Running Start Spotlights
Jenny Heemstra, BM Piano 2000
Jenny shares how she was able to use her entrepreneurial skills to create Kolkata Classics, a western classical music concert series in Kolkata, India that also provides health and social services. To bring this project to life, she has collaborated with a variety of people, peformers, and orginzations, to produce something indispensible to her new community. Check out the video below which was recorded live in Kolkata, India as part of this concert series. Also, check out a recent news article the MSU College of Music featured on her: http://www.music.msu.edu/news/lifting-spirits-with-music
How would you describe your professional identity in a sentence?

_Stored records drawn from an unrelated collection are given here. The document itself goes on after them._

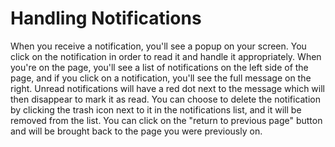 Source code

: # Handling Notifications

When you receive a notification, you'll see a popup on your screen. You click on
the notification in order to read it and handle it appropriately. When you're on
the page, you'll see a list of notifications on the left side of the page, and
if you click on a notification, you'll see the full message on the right. Unread
notifications will have a red dot next to the message which will then disappear
to mark it as read. You can choose to delete the notification by clicking the
trash icon next to it in the notifications list, and it will be removed from the
list. You can click on the "return to previous page" button and will be brought
back to the page you were previously on.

As a professional pianist, I am dedicated to giving a quality performance, open to change, and being a lifelong world explorer.
Can you summarize your current entrepreneurial projects in a sentence or two?
I am exposing the masses to high quality western classical music and cultivating a new audience in India. I believe a person cannot thrive unless mind, body and soul are healed. To achieve this I partnered with health care providers and NGOs to provide health and social services in parallel with our concerts.
How has your career, project, or initiative been growing and developing since you graduated? Since last year? What are your next steps as you go forward?
After moving to Kolkata, I began building the community organization by contacting artists in my professional network and inviting them to perform here. Many agreed to participate in Kolkata Classics and were intrigued by the idea of using Western classical music to bridge cultures and provide enriching experiences for groups who would otherwise not have access to classical performances. Artists donated their time and talents for two weeks. In turn, foundation sponsors agree to cover travel costs and other logistical expenses.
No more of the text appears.